- Opening Delimiter -
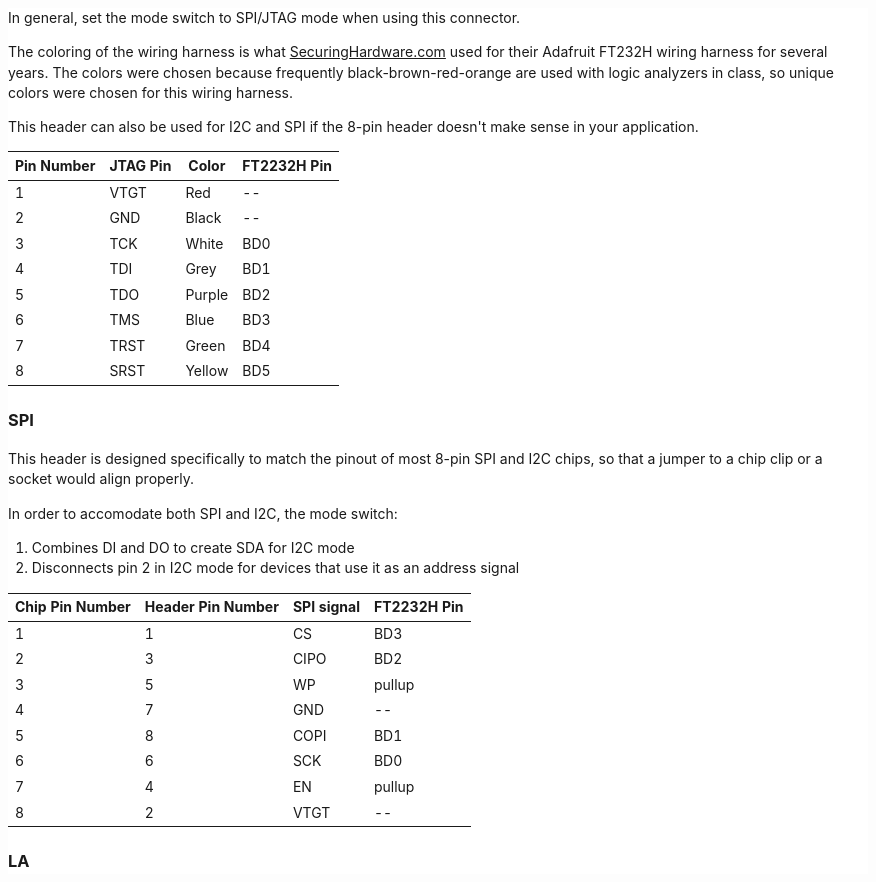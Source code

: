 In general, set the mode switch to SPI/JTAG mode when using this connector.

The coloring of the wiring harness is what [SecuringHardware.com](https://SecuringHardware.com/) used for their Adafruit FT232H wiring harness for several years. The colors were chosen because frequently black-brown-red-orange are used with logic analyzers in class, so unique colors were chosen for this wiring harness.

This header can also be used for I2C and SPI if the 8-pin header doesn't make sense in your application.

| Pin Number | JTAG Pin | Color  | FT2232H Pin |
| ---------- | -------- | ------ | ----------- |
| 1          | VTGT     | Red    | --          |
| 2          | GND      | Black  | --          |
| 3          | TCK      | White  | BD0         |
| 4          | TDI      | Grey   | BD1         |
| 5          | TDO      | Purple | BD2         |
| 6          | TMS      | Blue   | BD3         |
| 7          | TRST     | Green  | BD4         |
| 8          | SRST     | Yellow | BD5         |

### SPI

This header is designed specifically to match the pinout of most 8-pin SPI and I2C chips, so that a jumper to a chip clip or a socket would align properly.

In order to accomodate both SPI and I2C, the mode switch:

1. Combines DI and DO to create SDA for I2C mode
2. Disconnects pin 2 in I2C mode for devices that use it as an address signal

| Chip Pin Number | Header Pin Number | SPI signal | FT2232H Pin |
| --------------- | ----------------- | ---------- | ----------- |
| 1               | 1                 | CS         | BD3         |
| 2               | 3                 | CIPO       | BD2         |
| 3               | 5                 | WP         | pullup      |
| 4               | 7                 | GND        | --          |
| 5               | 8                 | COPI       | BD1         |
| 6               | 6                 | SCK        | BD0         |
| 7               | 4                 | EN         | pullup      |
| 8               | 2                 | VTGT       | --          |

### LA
- Closing Delimiter -
→ **To do**: Please repeat each record above precisely, with the pictures left out.

→ **Answer to the problem**:
Source code

: In general, set the mode switch to SPI/JTAG mode when using this connector.

The coloring of the wiring harness is what [SecuringHardware.com](https://SecuringHardware.com/) used for their Adafruit FT232H wiring harness for several years. The colors were chosen because frequently black-brown-red-orange are used with logic analyzers in class, so unique colors were chosen for this wiring harness.

This header can also be used for I2C and SPI if the 8-pin header doesn't make sense in your application.

| Pin Number | JTAG Pin | Color  | FT2232H Pin |
| ---------- | -------- | ------ | ----------- |
| 1          | VTGT     | Red    | --          |
| 2          | GND      | Black  | --          |
| 3          | TCK      | White  | BD0         |
| 4          | TDI      | Grey   | BD1         |
| 5          | TDO      | Purple | BD2         |
| 6          | TMS      | Blue   | BD3         |
| 7          | TRST     | Green  | BD4         |
| 8          | SRST     | Yellow | BD5         |

### SPI

This header is designed specifically to match the pinout of most 8-pin SPI and I2C chips, so that a jumper to a chip clip or a socket would align properly.

In order to accomodate both SPI and I2C, the mode switch:

1. Combines DI and DO to create SDA for I2C mode
2. Disconnects pin 2 in I2C mode for devices that use it as an address signal

| Chip Pin Number | Header Pin Number | SPI signal | FT2232H Pin |
| --------------- | ----------------- | ---------- | ----------- |
| 1               | 1                 | CS         | BD3         |
| 2               | 3                 | CIPO       | BD2         |
| 3               | 5                 | WP         | pullup      |
| 4               | 7                 | GND        | --          |
| 5               | 8                 | COPI       | BD1         |
| 6               | 6                 | SCK        | BD0         |
| 7               | 4                 | EN         | pullup      |
| 8               | 2                 | VTGT       | --          |

### LA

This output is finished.